My best-known victim was Mary Magdalene. Just a child when I met her, she blossomed into a stunning beauty before my eyes.
She called it an “affair,” and indeed it felt that way to her. But it was power rape, in spite of her spellbound consent.
He Knows!
At my house party—to celebrate my healing from leprosy—Jesus told a parable that revealed His knowledge of my guilt. Two debtors. One ten times more guilty.
I read Him perfectly: “Stop lording it over her. You’re the one who led her into sin!”
Suddenly I realized it: He knows!
I panicked, breaking into a sweat. How could He know—and yet spare me? Could it be that He was Isaiah’s prophetic sin-bearer after all? (Isaiah 53).
The weeks after my feast found me paralyzed. Gradually, like the dawn, my life returned. But it was never the same. In the place of pride, Jesus gave me contrition.
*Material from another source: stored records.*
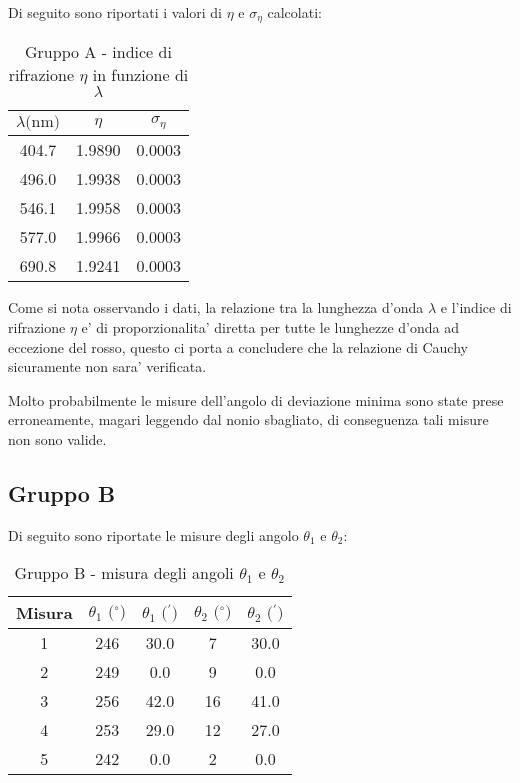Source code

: Di seguito sono riportati i valori di $\eta$ e $\sigma_{\eta}$ calcolati:
\begin{table}[!htbp]
    {\par\centering
    \begin{tabular}{ccc}
        \hline
        $\lambda \text{(nm)}$ & 
        $\eta$ & 
        $\sigma_{\eta}$ \\
        \hline
        404.7   &   1.9890 &   0.0003 \\
        496.0   &   1.9938 &   0.0003 \\
        546.1   &   1.9958 &   0.0003 \\
        577.0   &   1.9966 &   0.0003 \\
        690.8   &   1.9241 &   0.0003 \\
        \hline
    \end{tabular}
    \par}
    \caption{Gruppo A - indice di rifrazione $\eta$ in funzione di $\lambda$}
\end{table}

Come si nota osservando i dati, la relazione tra la lunghezza d'onda $\lambda$ e l'indice di rifrazione $\eta$ e' di proporzionalita' diretta per tutte le lunghezze d'onda ad eccezione del rosso, questo ci porta a concludere che la relazione di Cauchy sicuramente non sara' verificata.

Molto probabilmente le misure dell'angolo di deviazione minima sono state prese erroneamente, magari leggendo dal nonio sbagliato, di conseguenza tali misure non sono valide.

\subsection{Gruppo B}
Di seguito sono riportate le misure degli angolo $\theta_1$ e $\theta_2$:
\begin{table}[!htbp]
    {\par\centering
    \begin{tabular}{ccccc}
        \hline
        Misura & $\theta_1 \text{ ($^{\circ}$)}$ & $\theta_1 \text{ ($^{\prime}$)}$ & $\theta_2 \text{ ($^{\circ}$)}$ & $\theta_2 \text{ ($^{\prime}$)}$ \\
        \hline
        1   &   246 &   30.0    &   7 &   30.0\\
        2   &   249 &   0.0    &   9 &   0.0\\
        3   &   256 &   42.0    &   16 &   41.0\\
        4   &   253 &   29.0    &   12 &   27.0\\
        5   &   242 &   0.0 &   2 &   0.0\\
        \hline
    \end{tabular}
    \par}
    \caption{Gruppo B - misura degli angoli $\theta_1$ e $\theta_2$}
\end{table}

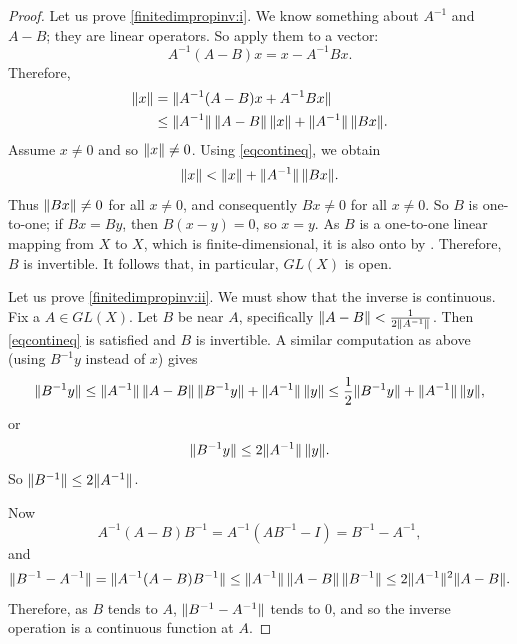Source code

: \begin{proof}
Let us prove \ref{finitedimpropinv:i}.   We know something about $A^{-1}$
and $A-B$; they are linear operators.
So apply them to a vector:
\begin{equation*}
A^{-1}(A-B)x
=
x-A^{-1}Bx .
\end{equation*}
Therefore,
\begin{equation*}
\begin{split}
\lVert {x} \rVert 
& =
\lVert {A^{-1} (A-B)x + A^{-1}Bx} \rVert
\\
& \leq
\lVert {A^{-1}} \rVert\,\lVert {A-B} \rVert\, \lVert {x} \rVert + \lVert {A^{-1}} \rVert\,\lVert {Bx} \rVert .
\end{split}
\end{equation*}
Assume $x \neq 0$ and so $\lVert {x} \rVert \neq 0$.
Using \eqref{eqcontineq}, we obtain
\begin{equation*}
\lVert {x} \rVert < \lVert {x} \rVert + \lVert {A^{-1}} \rVert \, \lVert {Bx} \rVert .
\end{equation*}
Thus $\lVert {Bx} \rVert \not= 0$ for all $x \not= 0$, and consequently
$Bx \not= 0$ for all $x \not= 0$.  So
$B$ is one-to-one; if $Bx = By$, then $B(x-y) = 0$, so $x=y$.
As $B$ is a one-to-one linear mapping from $X$ to $X$, which is finite-dimensional,
it is also onto by .
Therefore, $B$ is invertible.
It follows that, in particular, $GL(X)$ is open.

Let us prove \ref{finitedimpropinv:ii}.
We must show that the inverse is continuous.
Fix a $A \in GL(X)$.  Let $B$ be near $A$,
specifically $\lVert {A-B} \rVert < \frac{1}{2 \lVert {A^{-1}} \rVert}$.
Then \eqref{eqcontineq} is satisfied and $B$ is invertible.
A similar computation as above (using $B^{-1}y$ instead of $x$) gives
\begin{equation*}
\lVert {B^{-1}y} \rVert \leq 
\lVert {A^{-1}} \rVert \, \lVert {A-B} \rVert \,  \lVert {B^{-1}y} \rVert + \lVert {A^{-1}} \rVert \, \lVert {y} \rVert
\leq
\frac{1}{2} \lVert {B^{-1}y} \rVert + \lVert {A^{-1}} \rVert\,\lVert {y} \rVert ,
\end{equation*}
or
\begin{equation*}
\lVert {B^{-1}y} \rVert \leq 
2\lVert {A^{-1}} \rVert\,\lVert {y} \rVert .
\end{equation*}
So
$
\lVert {B^{-1}} \rVert \leq 2 \lVert {A^{-1}} \rVert
$.

Now
\begin{equation*}
A^{-1}(A-B)B^{-1} = 
A^{-1}(AB^{-1}-I) = 
B^{-1}-A^{-1} ,
\end{equation*}
and
\begin{equation*}
\lVert {B^{-1}-A^{-1}} \rVert =
\lVert {A^{-1}(A-B)B^{-1}} \rVert \leq
\lVert {A^{-1}} \rVert\,\lVert {A-B} \rVert\,\lVert {B^{-1}} \rVert
\leq
2\lVert {A^{-1}} \rVert^2
\lVert {A-B} \rVert .
\end{equation*}
Therefore, as $B$ tends to $A$, $\lVert {B^{-1}-A^{-1}} \rVert$ tends to 0, and
so the inverse operation is a continuous function at $A$.
\end{proof}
Through the parable, Jesus confronted my sin discreetly. The goodness of God in not publicly rebuking me, even when I wanted a public rebuke for my victim, led me to repentance (Romans 2:4). In the place of legalism, He gave me the gospel. Christ’s righteousness supplanted my own self-righteousness, and ultimately led to obedience to all the commandments of God, including the command to be sexually pure. Jesus forgave my sin and cleansed me from all unrighteousness (1 John 1:9). Then He showed me how to walk without falling.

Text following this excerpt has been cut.